DATASET ENTRIES:
************
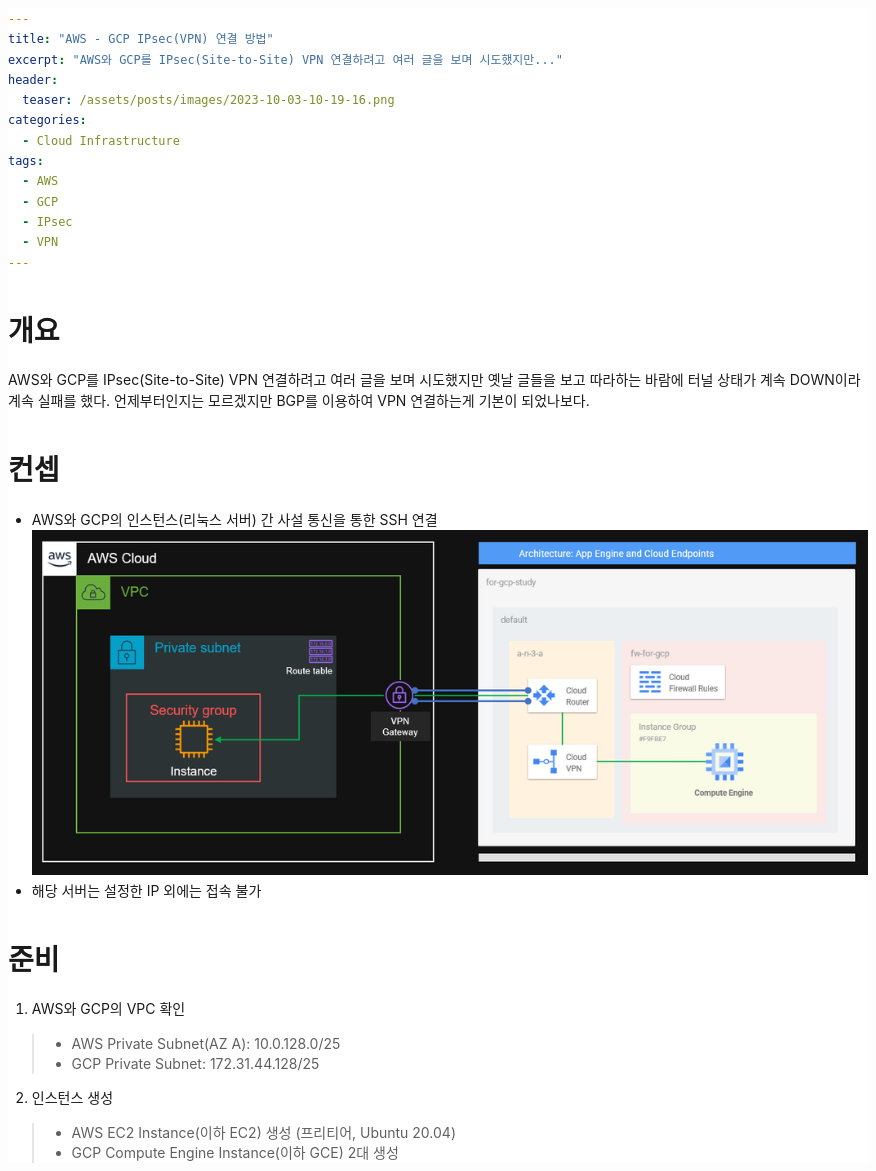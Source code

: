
 ```yaml
---
title: "AWS - GCP IPsec(VPN) 연결 방법"
excerpt: "AWS와 GCP를 IPsec(Site-to-Site) VPN 연결하려고 여러 글을 보며 시도했지만..."
header:
  teaser: /assets/posts/images/2023-10-03-10-19-16.png
categories:
  - Cloud Infrastructure
tags:
  - AWS
  - GCP
  - IPsec
  - VPN
---
```


# 개요
AWS와 GCP를 IPsec(Site-to-Site) VPN 연결하려고 여러 글을 보며 시도했지만 옛날 글들을 보고 따라하는 바람에 터널 상태가 계속 DOWN이라 계속 실패를 했다. 언제부터인지는 모르겠지만 BGP를 이용하여 VPN 연결하는게 기본이 되었나보다.

# 컨셉
- AWS와 GCP의 인스턴스(리눅스 서버) 간 사설 통신을 통한 SSH 연결
![](/assets/posts/images/2023-10-03-10-19-16.png)
- 해당 서버는 설정한 IP 외에는 접속 불가


# 준비
1. AWS와 GCP의 VPC 확인
 > - AWS Private Subnet(AZ A): 10.0.128.0/25
 > - GCP Private Subnet: 172.31.44.128/25
2. 인스턴스 생성
 > - AWS EC2 Instance(이하 EC2) 생성 (프리티어, Ubuntu 20.04)
 > - GCP Compute Engine Instance(이하 GCE) 2대 생성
************
TASK DETAILS:
Apart from the pictures, repeat every entry exactly.

TASK OUTPUT:
Source code

:
 ```yaml
---
title: "AWS - GCP IPsec(VPN) 연결 방법"
excerpt: "AWS와 GCP를 IPsec(Site-to-Site) VPN 연결하려고 여러 글을 보며 시도했지만..."
header:
  teaser: /assets/posts/images/2023-10-03-10-19-16.png
categories:
  - Cloud Infrastructure
tags:
  - AWS
  - GCP
  - IPsec
  - VPN
---
```


# 개요
AWS와 GCP를 IPsec(Site-to-Site) VPN 연결하려고 여러 글을 보며 시도했지만 옛날 글들을 보고 따라하는 바람에 터널 상태가 계속 DOWN이라 계속 실패를 했다. 언제부터인지는 모르겠지만 BGP를 이용하여 VPN 연결하는게 기본이 되었나보다.

# 컨셉
- AWS와 GCP의 인스턴스(리눅스 서버) 간 사설 통신을 통한 SSH 연결
![](/assets/posts/images/2023-10-03-10-19-16.png)
- 해당 서버는 설정한 IP 외에는 접속 불가


# 준비
1. AWS와 GCP의 VPC 확인
 > - AWS Private Subnet(AZ A): 10.0.128.0/25
 > - GCP Private Subnet: 172.31.44.128/25
2. 인스턴스 생성
 > - AWS EC2 Instance(이하 EC2) 생성 (프리티어, Ubuntu 20.04)
 > - GCP Compute Engine Instance(이하 GCE) 2대 생성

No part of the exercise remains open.